It takes more than one funny idea to make a comedy.
Films that don't seem to grasp this truism are easy to spot—for example, 2009's Bride Wars, or last year's The Heat. At the center of these were what seemed to be a visually hilarious concept: Anne Hathaway and Kate Hudson tackling each other in rage wearing wedding gowns; Melissa McCarthy teaming up with Sandra Bullock as kick-butt female cops for what came off as a second attempt at Miss Congeniality 2.
In each case, one kinda funny five-minute sequence was surrounded by a miserably implausible pile of events, characters, and weak stabs at hilarity.
Walk of Shame is no different, and possibly worse.
Directed by Steven Brill (Mr. Deeds, Drillbit Taylor), the singularly funny concept at this comedy's center is the idea of Elizabeth Banks dazed and confused, literally running around L.A. in a tight yellow dress and high heels. As far as visuals go, it's pure trailer treasure. But the entirety of the movie is a sad mess of shameless stereotypes and a script enslaved to furthering Banks' implausible plight.
Meghan Miles (Banks) is an aspiring news anchor and steady as she goes, fond of proclaiming "I'm a good girl." When her boyfriend breaks up with her, her two best girlfriends take her out for a night of drinks so she can forget about him (in essence, a female version of That Awkward Moment for the first half hour). After going home with bartender Gordon (James Marsden) in an inexplicable burst of spontaneity, she gets a phone call in the middle of the night: the job of her life awaits if she can make it to the news center in five hours. Immediately, she loses her car and her phone and is rendered helpless.
Also, Marsden is a writer of "postmodern romance" by day and a bartender by night. "I want to find beauty and praise it." Swoon.
If this film was just trying to be a more-or-less messageless spectacle, it would have done better to avoid the stereotypes. There's a creepy cab driver, a sassy black bus driver, a desperately lustful synagogue-attender, a perverted 12-year-old, tightly-wound cops, a ditsy best friend, Marsden as Prince Charming again (see Enchanted) and three hoodlumy crack dealers who are really sweethearts deep down.

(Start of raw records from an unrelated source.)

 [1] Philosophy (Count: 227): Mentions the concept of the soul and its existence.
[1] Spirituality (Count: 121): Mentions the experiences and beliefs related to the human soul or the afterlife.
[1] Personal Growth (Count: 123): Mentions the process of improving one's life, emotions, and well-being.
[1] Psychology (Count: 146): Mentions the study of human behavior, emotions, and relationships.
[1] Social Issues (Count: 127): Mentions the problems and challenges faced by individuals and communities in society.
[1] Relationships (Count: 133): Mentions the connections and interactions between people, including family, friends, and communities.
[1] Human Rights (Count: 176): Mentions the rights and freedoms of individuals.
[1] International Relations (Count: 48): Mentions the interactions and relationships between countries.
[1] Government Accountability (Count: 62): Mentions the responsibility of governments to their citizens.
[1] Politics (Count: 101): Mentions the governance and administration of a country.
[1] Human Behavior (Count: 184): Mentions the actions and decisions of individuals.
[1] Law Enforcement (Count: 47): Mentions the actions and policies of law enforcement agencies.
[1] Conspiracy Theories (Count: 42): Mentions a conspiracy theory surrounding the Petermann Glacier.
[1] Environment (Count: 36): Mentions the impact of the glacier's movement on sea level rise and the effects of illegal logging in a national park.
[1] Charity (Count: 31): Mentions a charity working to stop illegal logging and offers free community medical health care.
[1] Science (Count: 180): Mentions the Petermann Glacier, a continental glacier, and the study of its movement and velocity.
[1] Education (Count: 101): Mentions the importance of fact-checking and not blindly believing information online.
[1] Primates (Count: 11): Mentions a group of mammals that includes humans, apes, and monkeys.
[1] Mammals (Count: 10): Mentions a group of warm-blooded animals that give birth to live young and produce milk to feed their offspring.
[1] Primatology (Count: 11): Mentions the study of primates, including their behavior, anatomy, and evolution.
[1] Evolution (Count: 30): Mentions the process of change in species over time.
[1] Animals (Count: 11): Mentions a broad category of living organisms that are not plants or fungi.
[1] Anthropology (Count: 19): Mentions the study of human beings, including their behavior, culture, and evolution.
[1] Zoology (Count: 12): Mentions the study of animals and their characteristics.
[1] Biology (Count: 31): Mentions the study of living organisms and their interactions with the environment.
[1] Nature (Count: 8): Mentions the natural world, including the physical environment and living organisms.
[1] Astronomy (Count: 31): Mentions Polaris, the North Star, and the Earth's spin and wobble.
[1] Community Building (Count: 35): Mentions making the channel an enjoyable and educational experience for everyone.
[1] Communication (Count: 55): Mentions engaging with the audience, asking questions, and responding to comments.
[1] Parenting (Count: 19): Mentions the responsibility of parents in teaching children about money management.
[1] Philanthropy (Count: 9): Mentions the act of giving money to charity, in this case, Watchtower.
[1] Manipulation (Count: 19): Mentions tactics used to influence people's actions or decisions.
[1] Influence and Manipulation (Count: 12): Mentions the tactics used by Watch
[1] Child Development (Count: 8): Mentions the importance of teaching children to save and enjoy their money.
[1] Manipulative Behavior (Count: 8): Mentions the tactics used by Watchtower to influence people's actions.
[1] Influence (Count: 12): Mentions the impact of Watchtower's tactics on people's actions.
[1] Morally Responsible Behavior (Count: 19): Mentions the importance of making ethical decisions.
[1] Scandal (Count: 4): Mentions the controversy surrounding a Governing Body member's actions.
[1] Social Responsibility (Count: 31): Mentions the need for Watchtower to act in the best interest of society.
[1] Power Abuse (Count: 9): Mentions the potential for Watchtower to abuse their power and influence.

There's also Gillian Jacobs (Brita Perry from Community). She's here as the other best friend, the one who answers the phone calling Banks a "dirty hooker" and saying things like "Don't be a cock blocker!" At this point, it's almost a Hollywood staple to have this best friend figure, a type most often represented by Krysten Ritter (Confessions of a Shopaholic, She's Out of My League). I've always been bothered by how admirable this character type appears to be, as she devotedly drags her friend out of the house into bold escapades (which usually end at The Club). It's a character typically called "no-nonsense," but more than anything it usually serves to make the main character look more timid and good-girly, and to aid her metamorphous into some sort of unrepressed free spirit by the end. But why is being "good" so gross?
This brings me to the most unpalatable stereotype: the usually-funny Banks is said good-girl, self-proclaimed and unashamed at first. When her manager leaves her the voicemail about the job of her life, he tells her "All that steadiness [stuff] is finally gonna pay off!" But throughout her five hours running in heels through a crack house, the hooker-ridden underbelly of town, a seedy spa, and straight through the freeway, she makes her good girlness seem pitiful and stunting to her rescue (which eventually comes from Marsden and Jacobs).
It's hardly a spoiler to say that when she's finally back in her news-anchor chair and finds herself reporting her own story, she deviates from what she's told to read to vindicate herself instead. "I shouldn't call this a walk of shame, I'm not ashamed! I don't care what people think anymore, cause that's exhausting . . . I'm not safe and I'm not reliable . . . Just be yourself!" She then gives a shout out to those lovable crack dealers, the only people in L.A. willing to loan her their phones.
Of course, her outburst leads to a new and better job offer, and she walks with Marsden down the sidewalk into an actual sunset.
This quasi-romantic unfunny comedy will probably arrive on Netflix in that section called "Films Featuring a Strong Female Lead." But the film—and the female—are far from strong. Let's leave these actors to their strengths and wait for season six of Community and Pitch Perfect 2, and forget that this one happened.
Caveat Spectator
Banks' best friends talk explicitly about sex. A 12-year old and a cab driver ask Banks for sexual favors (though she does not comply). Marsden and Banks drunkenly eat pizza in their underwear together (you don't see them having sex). Characters sell crack. A bus driver uses violence to get Banks off her bus. Jacobs and the crack dealers cuss periodically. An orthodox Jew has a sexual reaction to seeing Banks stumble into his synagogue.
Taylor Lindsay is a writer in New York City. She was Christianity Today Movies' fall intern and contributes regularly to Indiewire.